The SJB came a distant second in Wednesday’s race. In the run-up to the polls, it made numerous promises and even undertook to give as much as Rs. 20,000 each to the needy families a month, but the people voted for the SLPP overwhelmingly. However, the fact remains that winning 55 seats is no mean achievement for a newly formed party.

The UNP underestimated the SJB, which it considered only a minor irritant and expected the ‘sleeping Elephant’ to wake up and fight back. Sun Tzu has said in his Art of War, “If you know neither the enemy nor yourself, you will succumb in every battle.” This is exactly what has happened to the Jumbo party, which is now like a wild elephant hit by a train. For the first time in the history of the Grand Old party, it has been left without a single elected MP.

The SLFP has had to ride on the SLPP’s coattails. It could win only one seat under its own steam. It has become a political cripple owing to its disastrous political marriage with the UNP. The yahapalana cohabitation has ruined both the UNP and the SLFP.

The TNA won 22 seats in Parliament, in 2004, with the help of the LTTE, but that number dropped to 16 at the 2015 general election. It lost six seats at Wednesday’s polls; this is a 37.5% drop in the number of its seats. It now has only 10 seats. The EPDP, the SLFP, the SLMC, the TMVP and the SLPP have eaten into its vote base in the North and the East. The TNA is losing its appeal to the public if the erosion of its vote bank is anything to go by.

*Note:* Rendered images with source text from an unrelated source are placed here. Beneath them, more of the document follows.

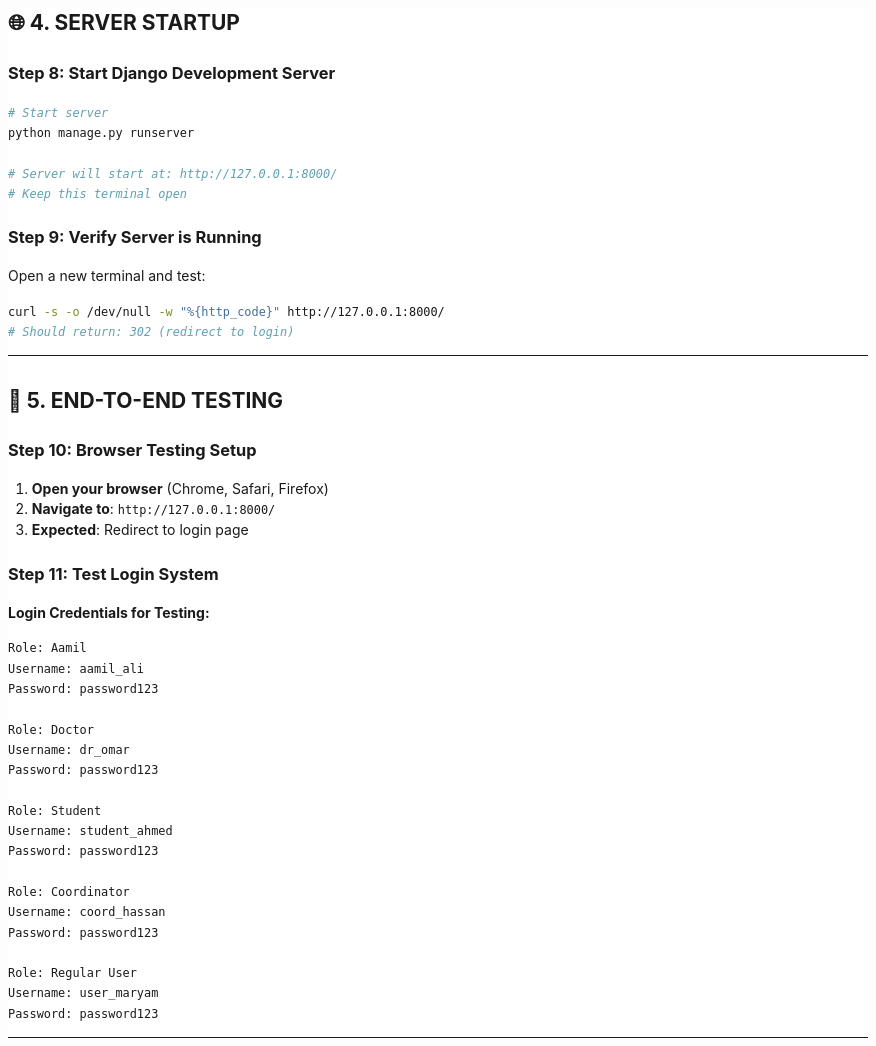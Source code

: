 
## 🌐 **4. SERVER STARTUP**

### **Step 8: Start Django Development Server**
```bash
# Start server
python manage.py runserver

# Server will start at: http://127.0.0.1:8000/
# Keep this terminal open
```

### **Step 9: Verify Server is Running**
Open a new terminal and test:
```bash
curl -s -o /dev/null -w "%{http_code}" http://127.0.0.1:8000/
# Should return: 302 (redirect to login)
```

---

## 🧪 **5. END-TO-END TESTING**

### **Step 10: Browser Testing Setup**
1. **Open your browser** (Chrome, Safari, Firefox)
2. **Navigate to**: `http://127.0.0.1:8000/`
3. **Expected**: Redirect to login page

### **Step 11: Test Login System**
**Login Credentials for Testing:**
```
Role: Aamil
Username: aamil_ali
Password: password123

Role: Doctor  
Username: dr_omar
Password: password123

Role: Student
Username: student_ahmed  
Password: password123

Role: Coordinator
Username: coord_hassan
Password: password123

Role: Regular User
Username: user_maryam
Password: password123
```

---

The JVP’s support base is shrinking. It had six seats in the last Parliament but could retain only three of them on Wednesday. It exploited issues such as the inequitable distribution of national wealth to fuel its terror campaign in the late 1980s. It coined the catchy slogan, kolobata kiri gamata kekiri, (‘milk for Colombo and melon for the village’) to highlight the glaring urban bias in development initiatives and the allocation of state resources. Thirty years on, it has come to be dependent on Colombo and an adjoining urban centre to secure representation in Parliament! On Wednesday, it lost badly in the areas that constituted the heartland of its militancy such as Matara, Galle, Hambantota and Moneragala. The present-day JVP leaders have lost their hold on what may be called the Wijeweera belt, which stretches along the southern littoral.

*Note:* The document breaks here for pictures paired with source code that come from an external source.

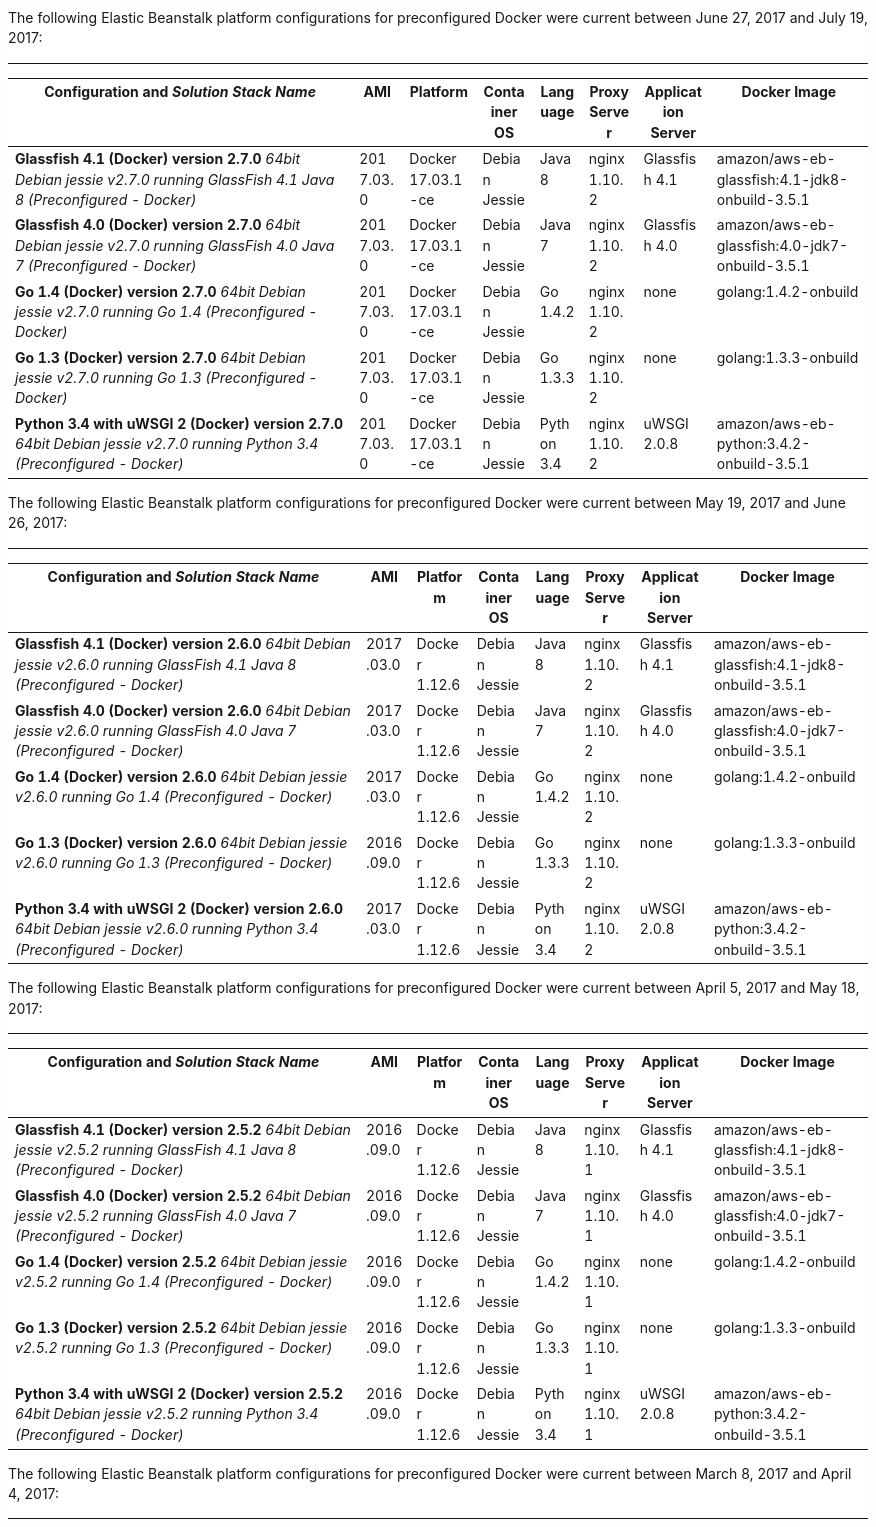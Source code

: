 The following Elastic Beanstalk platform configurations for preconfigured Docker were current between June 27, 2017 and July 19, 2017:


****  

|  Configuration and *Solution Stack Name*   |  AMI  |  Platform  |  Container OS  |  Language  |  Proxy Server  |  Application Server  |  Docker Image  | 
| --- | --- | --- | --- | --- | --- | --- | --- | 
|   **Glassfish 4\.1 \(Docker\) version 2\.7\.0**   *64bit Debian jessie v2\.7\.0 running GlassFish 4\.1 Java 8 \(Preconfigured \- Docker\)*   |  2017\.03\.0  |  Docker 17\.03\.1\-ce  |  Debian Jessie  |  Java 8  |  nginx 1\.10\.2  |  Glassfish 4\.1  |  amazon/aws\-eb\-glassfish:4\.1\-jdk8\-onbuild\-3\.5\.1  | 
|   **Glassfish 4\.0 \(Docker\) version 2\.7\.0**   *64bit Debian jessie v2\.7\.0 running GlassFish 4\.0 Java 7 \(Preconfigured \- Docker\)*   |  2017\.03\.0  |  Docker 17\.03\.1\-ce  |  Debian Jessie  |  Java 7  |  nginx 1\.10\.2  |  Glassfish 4\.0  |  amazon/aws\-eb\-glassfish:4\.0\-jdk7\-onbuild\-3\.5\.1  | 
|   **Go 1\.4 \(Docker\) version 2\.7\.0**   *64bit Debian jessie v2\.7\.0 running Go 1\.4 \(Preconfigured \- Docker\)*   |  2017\.03\.0  |  Docker 17\.03\.1\-ce  |  Debian Jessie  |  Go 1\.4\.2  |  nginx 1\.10\.2  |  none  |  golang:1\.4\.2\-onbuild  | 
|   **Go 1\.3 \(Docker\) version 2\.7\.0**   *64bit Debian jessie v2\.7\.0 running Go 1\.3 \(Preconfigured \- Docker\)*   |  2017\.03\.0  |  Docker 17\.03\.1\-ce  |  Debian Jessie  |  Go 1\.3\.3  |  nginx 1\.10\.2  |  none  |  golang:1\.3\.3\-onbuild  | 
|   **Python 3\.4 with uWSGI 2 \(Docker\) version 2\.7\.0**   *64bit Debian jessie v2\.7\.0 running Python 3\.4 \(Preconfigured \- Docker\)*   |  2017\.03\.0  |  Docker 17\.03\.1\-ce  |  Debian Jessie  |  Python 3\.4  |  nginx 1\.10\.2  |  uWSGI 2\.0\.8  |  amazon/aws\-eb\-python:3\.4\.2\-onbuild\-3\.5\.1  | 

The following Elastic Beanstalk platform configurations for preconfigured Docker were current between May 19, 2017 and June 26, 2017:


****  

|  Configuration and *Solution Stack Name*   |  AMI  |  Platform  |  Container OS  |  Language  |  Proxy Server  |  Application Server  |  Docker Image  | 
| --- | --- | --- | --- | --- | --- | --- | --- | 
|   **Glassfish 4\.1 \(Docker\) version 2\.6\.0**   *64bit Debian jessie v2\.6\.0 running GlassFish 4\.1 Java 8 \(Preconfigured \- Docker\)*   |  2017\.03\.0  |  Docker 1\.12\.6  |  Debian Jessie  |  Java 8  |  nginx 1\.10\.2  |  Glassfish 4\.1  |  amazon/aws\-eb\-glassfish:4\.1\-jdk8\-onbuild\-3\.5\.1  | 
|   **Glassfish 4\.0 \(Docker\) version 2\.6\.0**   *64bit Debian jessie v2\.6\.0 running GlassFish 4\.0 Java 7 \(Preconfigured \- Docker\)*   |  2017\.03\.0  |  Docker 1\.12\.6  |  Debian Jessie  |  Java 7  |  nginx 1\.10\.2  |  Glassfish 4\.0  |  amazon/aws\-eb\-glassfish:4\.0\-jdk7\-onbuild\-3\.5\.1  | 
|   **Go 1\.4 \(Docker\) version 2\.6\.0**   *64bit Debian jessie v2\.6\.0 running Go 1\.4 \(Preconfigured \- Docker\)*   |  2017\.03\.0  |  Docker 1\.12\.6  |  Debian Jessie  |  Go 1\.4\.2  |  nginx 1\.10\.2  |  none  |  golang:1\.4\.2\-onbuild  | 
|   **Go 1\.3 \(Docker\) version 2\.6\.0**   *64bit Debian jessie v2\.6\.0 running Go 1\.3 \(Preconfigured \- Docker\)*   |  2016\.09\.0  |  Docker 1\.12\.6  |  Debian Jessie  |  Go 1\.3\.3  |  nginx 1\.10\.2  |  none  |  golang:1\.3\.3\-onbuild  | 
|   **Python 3\.4 with uWSGI 2 \(Docker\) version 2\.6\.0**   *64bit Debian jessie v2\.6\.0 running Python 3\.4 \(Preconfigured \- Docker\)*   |  2017\.03\.0  |  Docker 1\.12\.6  |  Debian Jessie  |  Python 3\.4  |  nginx 1\.10\.2  |  uWSGI 2\.0\.8  |  amazon/aws\-eb\-python:3\.4\.2\-onbuild\-3\.5\.1  | 

The following Elastic Beanstalk platform configurations for preconfigured Docker were current between April 5, 2017 and May 18, 2017:


****  

|  Configuration and *Solution Stack Name*   |  AMI  |  Platform  |  Container OS  |  Language  |  Proxy Server  |  Application Server  |  Docker Image  | 
| --- | --- | --- | --- | --- | --- | --- | --- | 
|   **Glassfish 4\.1 \(Docker\) version 2\.5\.2**   *64bit Debian jessie v2\.5\.2 running GlassFish 4\.1 Java 8 \(Preconfigured \- Docker\)*   |  2016\.09\.0  |  Docker 1\.12\.6  |  Debian Jessie  |  Java 8  |  nginx 1\.10\.1  |  Glassfish 4\.1  |  amazon/aws\-eb\-glassfish:4\.1\-jdk8\-onbuild\-3\.5\.1  | 
|   **Glassfish 4\.0 \(Docker\) version 2\.5\.2**   *64bit Debian jessie v2\.5\.2 running GlassFish 4\.0 Java 7 \(Preconfigured \- Docker\)*   |  2016\.09\.0  |  Docker 1\.12\.6  |  Debian Jessie  |  Java 7  |  nginx 1\.10\.1  |  Glassfish 4\.0  |  amazon/aws\-eb\-glassfish:4\.0\-jdk7\-onbuild\-3\.5\.1  | 
|   **Go 1\.4 \(Docker\) version 2\.5\.2**   *64bit Debian jessie v2\.5\.2 running Go 1\.4 \(Preconfigured \- Docker\)*   |  2016\.09\.0  |  Docker 1\.12\.6  |  Debian Jessie  |  Go 1\.4\.2  |  nginx 1\.10\.1  |  none  |  golang:1\.4\.2\-onbuild  | 
|   **Go 1\.3 \(Docker\) version 2\.5\.2**   *64bit Debian jessie v2\.5\.2 running Go 1\.3 \(Preconfigured \- Docker\)*   |  2016\.09\.0  |  Docker 1\.12\.6  |  Debian Jessie  |  Go 1\.3\.3  |  nginx 1\.10\.1  |  none  |  golang:1\.3\.3\-onbuild  | 
|   **Python 3\.4 with uWSGI 2 \(Docker\) version 2\.5\.2**   *64bit Debian jessie v2\.5\.2 running Python 3\.4 \(Preconfigured \- Docker\)*   |  2016\.09\.0  |  Docker 1\.12\.6  |  Debian Jessie  |  Python 3\.4  |  nginx 1\.10\.1  |  uWSGI 2\.0\.8  |  amazon/aws\-eb\-python:3\.4\.2\-onbuild\-3\.5\.1  | 

The following Elastic Beanstalk platform configurations for preconfigured Docker were current between March 8, 2017 and April 4, 2017:


****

President Rajapaksa, who leads a socio-political movement that seeks a radical change in national politics, is keen to accomplish his mission, but the SLPP parliamentary group consists of a bunch of politicians determined to restore the status quo ante. Group dynamics of the new government might result in friction, if not conflict, between the discordant sections within the SLPP. The numerical strength of a government does not necessarily translate into its stability, as we saw in the late 2014, when a seemingly monolithic Rajapaksa government with a two-thirds majority in Parliament disintegrated.

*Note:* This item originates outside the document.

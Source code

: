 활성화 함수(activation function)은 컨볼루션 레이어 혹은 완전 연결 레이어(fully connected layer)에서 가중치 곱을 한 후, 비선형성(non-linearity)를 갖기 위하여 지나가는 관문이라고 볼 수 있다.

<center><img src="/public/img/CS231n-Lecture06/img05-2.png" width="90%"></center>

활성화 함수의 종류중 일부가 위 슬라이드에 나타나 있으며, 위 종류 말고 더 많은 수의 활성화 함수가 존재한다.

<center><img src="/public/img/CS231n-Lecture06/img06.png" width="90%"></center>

People have reposed their trust in the SLPP again by giving it a fresh mandate to rebuild the economy, safeguard national security and usher in development. This is a tall order, given the global health emergency and the sorry state of the national economy. Whether the SLPP leaders will learn from their past mistakes, which are legion, act wisely and manage their electoral fortunes properly, while living up to people’s expectations, or squander them big time, as they did from 2010 to 2015, remains to be seen.